The first biggest change was brought about by the loss of a long-time client. It was a great run, but the client decided to call it quits. You can expect 2019 to be a slower year for the company and everyone concerned. Thankfully, the client prepared Seer for this inevitable situation and the owner sincerely appreciated the heads-up. After all, the company still had a strong nest egg. At the back of his mind, he thought he got everything under control.
The company CEO took care of paid vacations since the team had been working hard. He thought there was enough profit to deploy.
However, towards the end of 2018, although everyone knew a big client was leaving, the CEO promised bonuses. Again, he was under the impression profits need not stay in the company and the nest egg would provide sufficient coverage. He sincerely wanted to deploy revenue to his staff in “a meaningful way.”
And life happens when you’re busy making plans. The CEO got a call from his assistant.
He was told that the company overspent for the client which incurred a tremendous loss of $200k within one month and one week. And the realisation struck: he wasn’t going to make it back in two years’ time. Worse, it was impossible to waive fees. It’s a catch-22 dilemma and he was stuck in a black hole.
The client was leaving and it was already a transition period, moving to a new agency. Bonuses had not been announced yet so theoretically he could withdraw them and use them to cover for the 200,000 overspending. But somehow, it felt wrong.

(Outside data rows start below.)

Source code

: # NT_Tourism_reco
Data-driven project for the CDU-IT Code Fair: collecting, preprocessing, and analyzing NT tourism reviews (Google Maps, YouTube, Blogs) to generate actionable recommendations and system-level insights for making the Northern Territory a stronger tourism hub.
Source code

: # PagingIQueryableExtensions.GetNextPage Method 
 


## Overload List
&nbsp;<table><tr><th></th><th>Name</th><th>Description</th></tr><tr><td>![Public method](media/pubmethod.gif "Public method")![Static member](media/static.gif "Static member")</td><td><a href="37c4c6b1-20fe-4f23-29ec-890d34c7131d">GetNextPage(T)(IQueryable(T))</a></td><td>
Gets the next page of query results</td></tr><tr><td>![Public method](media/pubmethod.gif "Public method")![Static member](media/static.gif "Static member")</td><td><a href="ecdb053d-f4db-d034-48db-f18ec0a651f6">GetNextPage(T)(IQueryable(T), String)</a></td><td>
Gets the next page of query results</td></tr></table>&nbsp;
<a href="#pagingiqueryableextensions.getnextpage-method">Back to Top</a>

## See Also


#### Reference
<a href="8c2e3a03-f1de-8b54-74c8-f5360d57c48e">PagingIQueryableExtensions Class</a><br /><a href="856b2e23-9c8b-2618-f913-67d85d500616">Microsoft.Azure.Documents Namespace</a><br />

Seer renegotiated with the clients and offered to set things right. It was only fair. Returning the money was the last thing any company would do.
Business owner, entrepreneur-in-the-making or not, there are lessons we can all learn from Seer’s experience:
(1) Is it worth it to fire people?
While firing people can ease some of your budget concerns, it’s not a guarantee of total recovery. Seer’s CEO said that he believes people responsible for an issue actually have more dedication to fix it. Letting go of people who know the issue first-hand is preventing them from making it up to you and solving the problem they’re very well acquainted with.

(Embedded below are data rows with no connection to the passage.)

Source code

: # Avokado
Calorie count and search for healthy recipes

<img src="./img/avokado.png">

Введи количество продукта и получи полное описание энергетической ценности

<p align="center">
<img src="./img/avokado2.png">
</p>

As a business owner, you also have the responsibility to build a place where your employees can safely innovate. And innovation always comes with risks. Firing people because of mistakes that can be corrected is counterproductive – especially if you’re a company that advocates innovation.
(2) Timeline is important
Let people know how grave the situation is so it triggers a sense of urgency. If people don’t know what’s wrong in the first place, they will just carry on at a leisurely place thinking everything’s all right with the company. Help them understand where the company stands profit-wise. Give them a clear timeline and the opportunity to double their efforts.

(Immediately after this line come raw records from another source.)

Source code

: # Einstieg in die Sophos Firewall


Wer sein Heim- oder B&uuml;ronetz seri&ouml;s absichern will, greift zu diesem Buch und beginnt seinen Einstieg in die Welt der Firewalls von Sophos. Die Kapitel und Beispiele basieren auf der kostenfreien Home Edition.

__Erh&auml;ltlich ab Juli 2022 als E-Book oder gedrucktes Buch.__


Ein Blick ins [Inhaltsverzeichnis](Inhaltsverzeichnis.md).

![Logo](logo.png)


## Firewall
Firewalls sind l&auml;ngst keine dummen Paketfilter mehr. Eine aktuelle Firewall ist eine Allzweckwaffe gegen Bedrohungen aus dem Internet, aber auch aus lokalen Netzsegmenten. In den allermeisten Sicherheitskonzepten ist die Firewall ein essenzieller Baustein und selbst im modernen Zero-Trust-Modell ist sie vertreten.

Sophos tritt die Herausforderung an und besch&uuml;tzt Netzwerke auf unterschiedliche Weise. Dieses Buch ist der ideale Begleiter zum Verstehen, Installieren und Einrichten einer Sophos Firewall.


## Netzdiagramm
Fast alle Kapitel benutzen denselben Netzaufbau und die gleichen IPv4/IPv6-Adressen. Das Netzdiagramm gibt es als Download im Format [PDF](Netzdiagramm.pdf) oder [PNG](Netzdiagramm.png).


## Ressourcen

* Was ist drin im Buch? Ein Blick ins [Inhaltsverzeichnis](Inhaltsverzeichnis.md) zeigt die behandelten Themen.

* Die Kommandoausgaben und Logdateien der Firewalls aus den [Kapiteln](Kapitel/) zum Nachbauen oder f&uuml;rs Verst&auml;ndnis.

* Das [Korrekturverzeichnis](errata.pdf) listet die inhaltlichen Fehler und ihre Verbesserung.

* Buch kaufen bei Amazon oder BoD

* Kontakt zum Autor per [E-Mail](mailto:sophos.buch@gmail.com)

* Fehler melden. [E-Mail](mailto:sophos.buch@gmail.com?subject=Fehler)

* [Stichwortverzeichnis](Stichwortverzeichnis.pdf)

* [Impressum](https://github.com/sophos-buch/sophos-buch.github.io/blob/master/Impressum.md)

Work on the weekends if needed to recover your losses. $200k is a big loss and it’s only fair to work extra days. Not to mention, extra hours of work also help you gain more skills.
Feel the atmosphere.
(3) Growth and pain are two sides of the same coin
Growth has its fair share of problems. Ever heard of the phrase “birth pangs”? When mothers give birth to babies (especially their first-born), there’s so much pain to contend with. Birth pangs come with every growing company.
That is why in the process expansion, you must learn to weed out the necessary from the unnecessary. How much of your plans should you actually carry out? Which plans would only cost you? Which ones are more cost-efficient?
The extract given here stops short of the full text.